Data excerpts
###
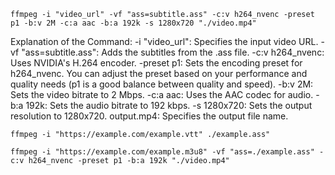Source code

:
 ```
ffmpeg -i "video_url" -vf "ass=subtitle.ass" -c:v h264_nvenc -preset p1 -b:v 2M -c:a aac -b:a 192k -s 1280x720 "./video.mp4"
```

Explanation of the Command:
-i "video_url": Specifies the input video URL.
-vf "ass=subtitle.ass": Adds the subtitles from the .ass file.
-c:v h264_nvenc: Uses NVIDIA's H.264 encoder.
-preset p1: Sets the encoding preset for h264_nvenc. You can adjust the preset based on your performance and quality needs (p1 is a good balance between quality and speed).
-b:v 2M: Sets the video bitrate to 2 Mbps.
-c:a aac: Uses the AAC codec for audio.
-b:a 192k: Sets the audio bitrate to 192 kbps.
-s 1280x720: Sets the output resolution to 1280x720.
output.mp4: Specifies the output file name.






```
ffmpeg -i "https://example.com/example.vtt" ./example.ass"
```
```
ffmpeg -i "https://example.com/example.m3u8" -vf "ass=./example.ass" -c:v h264_nvenc -preset p1 -b:a 192k "./video.mp4"
```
###
Only one stretch of the entries above is wanted: the lines from the one containing "input video URL." through the one containing "-c:v h264_nvenc: Uses NVIDIA's H.264 encoder.". Please reproduce it exactly.

-i "video_url": Specifies the input video URL.
-vf "ass=subtitle.ass": Adds the subtitles from the .ass file.
-c:v h264_nvenc: Uses NVIDIA's H.264 encoder.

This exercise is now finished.